# Rainy season to induce breeding



## Tyler22 (Feb 5, 2012)

Hi all, I know this may sound like a dumb idea, however I figured if anybody would appreciate it, it would be you guys. Okay so In the past when I have tried to induce breeding with cory cats and other south american fish what I have done is lower the water level over the course of a few weeks and increase the temperature. After this "dry season" I would increase the water every day colder to simulate a rainy season. Basically what I am saying is, is there any similar way to simulate a rainy season to induce dart frog breeding. Maybe a way this would work would be to feed less (still adequate however), mist less, and if there are any water features to stop flowing, lower the water level and continue with this idea for a few weeks. After this, would it make sense to fill the water features over a course of time, possibly even overflowing them, increasing food, and misting very frequently. Tell me what you think of this idea, and I am very open to criticism on the idea, I am just starting out in this wonderful hobby! Thank you for taking the time to read this!


----------



## goof901 (Jan 9, 2012)

Many of us do that to induce breeding. Draining and filling water isn't really necessary unless you have a waterfall, which in that case, I am not sure about.... But increasing the amount you feed and the amount you mist will help cycle them into breeding.


----------



## Pumilo (Sep 4, 2010)

Plenty of us play with rainy seasons or dry seasons to influence breeding.

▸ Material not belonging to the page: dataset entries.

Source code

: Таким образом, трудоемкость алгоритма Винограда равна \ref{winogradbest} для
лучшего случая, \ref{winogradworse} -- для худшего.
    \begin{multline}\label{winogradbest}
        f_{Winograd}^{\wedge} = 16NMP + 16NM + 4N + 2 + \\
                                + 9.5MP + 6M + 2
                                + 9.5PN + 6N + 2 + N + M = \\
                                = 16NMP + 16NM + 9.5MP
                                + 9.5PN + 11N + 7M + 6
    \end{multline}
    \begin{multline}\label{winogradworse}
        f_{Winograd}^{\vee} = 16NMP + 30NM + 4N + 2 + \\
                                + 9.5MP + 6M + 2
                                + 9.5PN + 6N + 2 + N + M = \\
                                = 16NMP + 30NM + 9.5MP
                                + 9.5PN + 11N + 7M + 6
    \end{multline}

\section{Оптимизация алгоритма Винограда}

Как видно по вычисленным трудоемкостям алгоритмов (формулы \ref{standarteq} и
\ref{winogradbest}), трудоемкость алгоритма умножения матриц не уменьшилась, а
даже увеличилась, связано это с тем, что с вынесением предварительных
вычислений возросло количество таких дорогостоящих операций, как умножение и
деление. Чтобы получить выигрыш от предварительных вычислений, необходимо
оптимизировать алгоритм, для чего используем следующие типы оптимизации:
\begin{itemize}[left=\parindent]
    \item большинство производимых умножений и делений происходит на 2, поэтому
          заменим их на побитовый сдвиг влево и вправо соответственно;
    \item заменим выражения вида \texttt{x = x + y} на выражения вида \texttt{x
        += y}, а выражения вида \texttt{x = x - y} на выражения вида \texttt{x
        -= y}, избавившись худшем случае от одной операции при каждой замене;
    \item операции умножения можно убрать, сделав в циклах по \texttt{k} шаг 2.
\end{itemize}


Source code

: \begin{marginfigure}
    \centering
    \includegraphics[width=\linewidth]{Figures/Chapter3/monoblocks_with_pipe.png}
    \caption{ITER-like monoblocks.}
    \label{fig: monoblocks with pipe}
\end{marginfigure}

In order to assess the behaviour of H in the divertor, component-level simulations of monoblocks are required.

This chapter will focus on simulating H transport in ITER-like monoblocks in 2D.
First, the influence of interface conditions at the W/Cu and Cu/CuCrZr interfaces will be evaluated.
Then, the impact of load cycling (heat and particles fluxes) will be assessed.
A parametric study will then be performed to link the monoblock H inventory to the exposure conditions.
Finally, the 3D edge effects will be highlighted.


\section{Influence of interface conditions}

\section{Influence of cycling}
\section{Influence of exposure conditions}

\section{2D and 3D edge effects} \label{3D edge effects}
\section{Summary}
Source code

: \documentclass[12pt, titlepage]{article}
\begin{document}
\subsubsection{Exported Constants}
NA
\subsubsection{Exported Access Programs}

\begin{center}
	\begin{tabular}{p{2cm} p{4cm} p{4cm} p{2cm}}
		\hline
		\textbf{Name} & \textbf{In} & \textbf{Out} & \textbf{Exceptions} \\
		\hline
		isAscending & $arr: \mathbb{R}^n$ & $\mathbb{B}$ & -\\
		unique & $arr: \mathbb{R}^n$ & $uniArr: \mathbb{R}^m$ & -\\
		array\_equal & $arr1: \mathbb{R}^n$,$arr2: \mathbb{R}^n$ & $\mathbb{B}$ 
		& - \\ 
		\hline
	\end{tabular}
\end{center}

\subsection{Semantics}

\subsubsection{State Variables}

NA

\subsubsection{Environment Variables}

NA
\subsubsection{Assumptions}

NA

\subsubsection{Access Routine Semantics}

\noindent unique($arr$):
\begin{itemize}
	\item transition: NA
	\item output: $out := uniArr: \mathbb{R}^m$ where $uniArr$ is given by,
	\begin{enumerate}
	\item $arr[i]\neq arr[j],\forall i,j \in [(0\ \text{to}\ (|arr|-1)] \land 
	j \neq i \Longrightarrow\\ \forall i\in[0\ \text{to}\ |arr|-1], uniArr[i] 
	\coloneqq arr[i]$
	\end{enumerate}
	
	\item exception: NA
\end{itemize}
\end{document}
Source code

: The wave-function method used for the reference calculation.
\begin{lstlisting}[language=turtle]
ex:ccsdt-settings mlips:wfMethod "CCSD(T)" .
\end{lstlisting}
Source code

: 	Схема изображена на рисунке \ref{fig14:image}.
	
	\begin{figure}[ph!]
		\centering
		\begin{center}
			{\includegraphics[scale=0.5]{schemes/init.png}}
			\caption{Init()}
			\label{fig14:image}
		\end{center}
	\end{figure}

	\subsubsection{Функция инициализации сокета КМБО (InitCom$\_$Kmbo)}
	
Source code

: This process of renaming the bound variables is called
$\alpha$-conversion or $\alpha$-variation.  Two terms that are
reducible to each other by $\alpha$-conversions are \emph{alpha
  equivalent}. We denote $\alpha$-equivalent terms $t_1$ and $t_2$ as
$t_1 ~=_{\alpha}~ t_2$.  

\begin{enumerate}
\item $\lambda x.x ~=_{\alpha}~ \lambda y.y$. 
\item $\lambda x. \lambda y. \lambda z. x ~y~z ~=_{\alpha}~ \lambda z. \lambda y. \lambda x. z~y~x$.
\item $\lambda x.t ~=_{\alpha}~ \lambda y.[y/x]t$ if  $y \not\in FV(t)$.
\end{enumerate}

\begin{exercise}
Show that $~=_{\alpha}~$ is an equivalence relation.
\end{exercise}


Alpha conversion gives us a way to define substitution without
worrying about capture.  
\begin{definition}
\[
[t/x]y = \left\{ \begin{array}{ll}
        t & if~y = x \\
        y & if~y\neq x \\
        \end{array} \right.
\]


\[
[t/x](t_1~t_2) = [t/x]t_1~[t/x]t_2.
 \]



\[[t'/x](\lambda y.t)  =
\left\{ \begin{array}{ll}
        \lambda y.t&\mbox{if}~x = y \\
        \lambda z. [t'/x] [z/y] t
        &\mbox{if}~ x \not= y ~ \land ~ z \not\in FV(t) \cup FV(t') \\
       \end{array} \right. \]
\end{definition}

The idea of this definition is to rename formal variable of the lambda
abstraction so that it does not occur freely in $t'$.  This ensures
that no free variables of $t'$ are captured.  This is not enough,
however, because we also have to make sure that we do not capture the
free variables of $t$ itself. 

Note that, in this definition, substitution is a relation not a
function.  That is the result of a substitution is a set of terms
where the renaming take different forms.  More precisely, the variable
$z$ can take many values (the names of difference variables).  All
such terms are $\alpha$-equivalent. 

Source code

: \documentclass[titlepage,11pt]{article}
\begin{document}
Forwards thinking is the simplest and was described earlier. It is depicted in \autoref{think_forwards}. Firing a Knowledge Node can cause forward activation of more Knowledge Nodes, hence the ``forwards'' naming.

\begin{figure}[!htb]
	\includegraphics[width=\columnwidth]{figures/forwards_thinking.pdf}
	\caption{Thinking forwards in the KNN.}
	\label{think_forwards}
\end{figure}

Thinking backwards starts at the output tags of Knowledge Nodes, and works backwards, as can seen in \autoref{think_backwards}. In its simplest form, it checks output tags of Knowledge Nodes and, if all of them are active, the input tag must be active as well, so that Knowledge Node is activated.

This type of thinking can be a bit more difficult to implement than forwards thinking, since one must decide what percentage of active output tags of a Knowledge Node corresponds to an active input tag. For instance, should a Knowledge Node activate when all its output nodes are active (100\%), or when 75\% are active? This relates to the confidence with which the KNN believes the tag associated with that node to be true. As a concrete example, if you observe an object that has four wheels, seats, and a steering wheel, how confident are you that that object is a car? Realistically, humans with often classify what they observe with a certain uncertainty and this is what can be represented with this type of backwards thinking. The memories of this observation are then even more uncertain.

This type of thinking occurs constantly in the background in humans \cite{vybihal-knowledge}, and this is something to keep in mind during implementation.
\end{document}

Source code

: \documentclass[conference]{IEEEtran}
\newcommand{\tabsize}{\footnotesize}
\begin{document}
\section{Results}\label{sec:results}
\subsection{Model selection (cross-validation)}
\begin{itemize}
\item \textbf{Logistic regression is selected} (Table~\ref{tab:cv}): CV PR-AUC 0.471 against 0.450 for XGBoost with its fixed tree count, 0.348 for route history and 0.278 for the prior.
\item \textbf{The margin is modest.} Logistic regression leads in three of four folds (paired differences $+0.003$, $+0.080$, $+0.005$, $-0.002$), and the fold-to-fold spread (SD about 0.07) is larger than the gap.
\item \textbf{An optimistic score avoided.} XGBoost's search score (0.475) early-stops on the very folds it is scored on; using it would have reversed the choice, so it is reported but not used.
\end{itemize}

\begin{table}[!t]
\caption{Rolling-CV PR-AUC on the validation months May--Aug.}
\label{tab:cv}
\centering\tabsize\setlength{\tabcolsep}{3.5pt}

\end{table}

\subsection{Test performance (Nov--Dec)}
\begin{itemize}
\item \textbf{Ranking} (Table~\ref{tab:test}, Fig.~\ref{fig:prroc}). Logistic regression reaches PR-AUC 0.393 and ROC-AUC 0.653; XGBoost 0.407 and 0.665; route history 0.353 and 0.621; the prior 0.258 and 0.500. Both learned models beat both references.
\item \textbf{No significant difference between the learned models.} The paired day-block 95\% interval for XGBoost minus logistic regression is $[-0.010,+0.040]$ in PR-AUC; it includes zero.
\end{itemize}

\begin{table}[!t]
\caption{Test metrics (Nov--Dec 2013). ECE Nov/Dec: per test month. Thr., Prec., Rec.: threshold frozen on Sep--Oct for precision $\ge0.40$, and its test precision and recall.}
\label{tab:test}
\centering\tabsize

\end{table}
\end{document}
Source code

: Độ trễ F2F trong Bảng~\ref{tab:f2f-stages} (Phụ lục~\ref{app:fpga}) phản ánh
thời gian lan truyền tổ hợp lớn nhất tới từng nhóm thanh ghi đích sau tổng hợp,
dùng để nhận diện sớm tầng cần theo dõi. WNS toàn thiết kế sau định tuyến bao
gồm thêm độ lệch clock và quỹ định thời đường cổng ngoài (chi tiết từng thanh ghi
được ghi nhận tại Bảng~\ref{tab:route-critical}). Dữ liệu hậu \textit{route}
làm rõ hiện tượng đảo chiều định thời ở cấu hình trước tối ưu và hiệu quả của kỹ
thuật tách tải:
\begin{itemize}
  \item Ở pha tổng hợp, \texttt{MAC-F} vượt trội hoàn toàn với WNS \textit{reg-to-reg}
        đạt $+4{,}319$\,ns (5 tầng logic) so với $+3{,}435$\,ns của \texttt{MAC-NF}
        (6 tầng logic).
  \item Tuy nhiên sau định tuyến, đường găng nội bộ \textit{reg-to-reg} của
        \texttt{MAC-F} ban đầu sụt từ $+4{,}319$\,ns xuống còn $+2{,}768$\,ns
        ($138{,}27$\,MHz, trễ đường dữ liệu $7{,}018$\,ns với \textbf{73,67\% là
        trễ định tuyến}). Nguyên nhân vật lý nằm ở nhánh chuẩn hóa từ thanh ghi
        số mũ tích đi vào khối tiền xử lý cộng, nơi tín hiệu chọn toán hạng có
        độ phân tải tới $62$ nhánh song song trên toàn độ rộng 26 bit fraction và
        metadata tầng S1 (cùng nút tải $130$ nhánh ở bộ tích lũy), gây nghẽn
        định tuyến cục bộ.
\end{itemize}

Unfortunately, there is no feasible way to lower the barometric pressure, and that seems to make a difference. When the real rain starts to fall, everybody starts calling and eggs aren't far behind.


----------



## LexisaurusRex (Aug 8, 2013)

Making artificial seasons is the only way some frogs will breed. You can have a dry season with minimal misting for about a month followed by heavy misting. Or just daily heavy misting in general helps with breeding as well. If you're doing full on seasons there's temp changes as well you could look up (like hotter during the dry/wet season) 
On a side note sometimes playing recorded calls of the same species can help move things along to.I taped my phone to the side of my luec tank and played some calls on YouTube and they responded instantly. It's pretty interesting to watch them try to find who's making the call at the very least  
Good luck! 


Sent from my iPhone using Tapatalk - now Free


----------



## Tyler22 (Feb 5, 2012)

Thank you everyone for the input! I just tried playing the calling sound of E. Tricolor and now they're calling! awesome way to see i have at least one male I sure hope to find some eggs some time soon but i guess time will tell! I will try to continue with the heavy misting and if there are no results after the month, I will try a "dry season" and mist less than I am right now, hopefully it works out thanks!


----------



## LexisaurusRex (Aug 8, 2013)

That's awesome! I would love to have a tricolor one day but they're intimidating haha I'm glad you have a confirmed male that's super exciting! Good lucj


Sent from my iPhone using Tapatalk - now Free


----------



## Pumilo (Sep 4, 2010)

Very cool! Congrats.


----------



## Tyler22 (Feb 5, 2012)

Yes, to say it is exciting would be an understatement! Out of the four I have confirmed two males but I think there are three, who constantly call all day and right after lights out (my room sounds like the rainforest). I have been heavily misting and feeding a good amount every day and the results are showing!(however, I believe the female(s) are too young to breed) I might be picking up a breeding group of p. vittatus from one of my customers at work who is expanding his reptile collection however downsizing his frog collection. (I work at a pet store) So I hope these methods will transfer well and get the Vittatus to breed as I would love to keep expanding in this great hobby!


----------